> _BRIEF_:
Taking the data below line by line, count those that include the word "field" and report the number alone.

═══ EXERCISE INPUTS ═══

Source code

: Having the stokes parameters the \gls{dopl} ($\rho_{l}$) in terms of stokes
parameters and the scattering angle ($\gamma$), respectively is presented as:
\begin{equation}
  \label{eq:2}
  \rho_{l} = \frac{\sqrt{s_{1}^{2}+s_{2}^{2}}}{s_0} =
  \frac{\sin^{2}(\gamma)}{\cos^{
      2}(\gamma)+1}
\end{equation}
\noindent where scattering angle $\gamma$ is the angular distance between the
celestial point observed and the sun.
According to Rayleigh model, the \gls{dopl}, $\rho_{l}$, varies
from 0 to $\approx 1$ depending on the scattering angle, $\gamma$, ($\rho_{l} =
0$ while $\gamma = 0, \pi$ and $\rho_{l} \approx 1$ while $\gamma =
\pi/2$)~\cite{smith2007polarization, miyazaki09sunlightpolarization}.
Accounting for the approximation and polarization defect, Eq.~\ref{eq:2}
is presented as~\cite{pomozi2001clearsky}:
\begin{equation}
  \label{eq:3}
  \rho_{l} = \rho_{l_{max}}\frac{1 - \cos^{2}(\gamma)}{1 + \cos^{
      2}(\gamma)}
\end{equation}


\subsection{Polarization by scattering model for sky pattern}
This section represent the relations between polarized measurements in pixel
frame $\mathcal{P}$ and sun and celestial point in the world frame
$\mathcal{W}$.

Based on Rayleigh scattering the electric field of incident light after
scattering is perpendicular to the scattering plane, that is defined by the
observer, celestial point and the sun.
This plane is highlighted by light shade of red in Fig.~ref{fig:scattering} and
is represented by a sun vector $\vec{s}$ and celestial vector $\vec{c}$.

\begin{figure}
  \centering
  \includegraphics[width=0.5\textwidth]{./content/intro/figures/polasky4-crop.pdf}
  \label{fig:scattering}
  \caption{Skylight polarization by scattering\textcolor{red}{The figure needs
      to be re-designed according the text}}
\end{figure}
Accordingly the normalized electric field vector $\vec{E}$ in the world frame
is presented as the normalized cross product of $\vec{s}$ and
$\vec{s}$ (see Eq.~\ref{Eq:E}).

═══
═══ EXERCISE INPUTS ═══

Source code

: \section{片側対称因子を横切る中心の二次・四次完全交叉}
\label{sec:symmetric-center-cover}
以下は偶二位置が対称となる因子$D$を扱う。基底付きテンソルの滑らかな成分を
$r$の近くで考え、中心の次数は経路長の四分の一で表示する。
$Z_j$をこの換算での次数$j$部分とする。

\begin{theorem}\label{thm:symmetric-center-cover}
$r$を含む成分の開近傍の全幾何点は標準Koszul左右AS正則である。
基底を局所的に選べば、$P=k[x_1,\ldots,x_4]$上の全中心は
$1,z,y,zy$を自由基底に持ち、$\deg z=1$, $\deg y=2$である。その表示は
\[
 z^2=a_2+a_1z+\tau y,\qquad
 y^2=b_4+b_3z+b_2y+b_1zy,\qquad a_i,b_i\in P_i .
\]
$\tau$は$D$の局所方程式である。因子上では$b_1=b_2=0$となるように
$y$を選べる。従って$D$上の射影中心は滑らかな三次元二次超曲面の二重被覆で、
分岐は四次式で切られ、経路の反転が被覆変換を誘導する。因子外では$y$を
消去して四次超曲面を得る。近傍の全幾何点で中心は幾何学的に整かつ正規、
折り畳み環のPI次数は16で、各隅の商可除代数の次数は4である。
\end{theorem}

═══

> _WRITTEN RESPONSE_:
2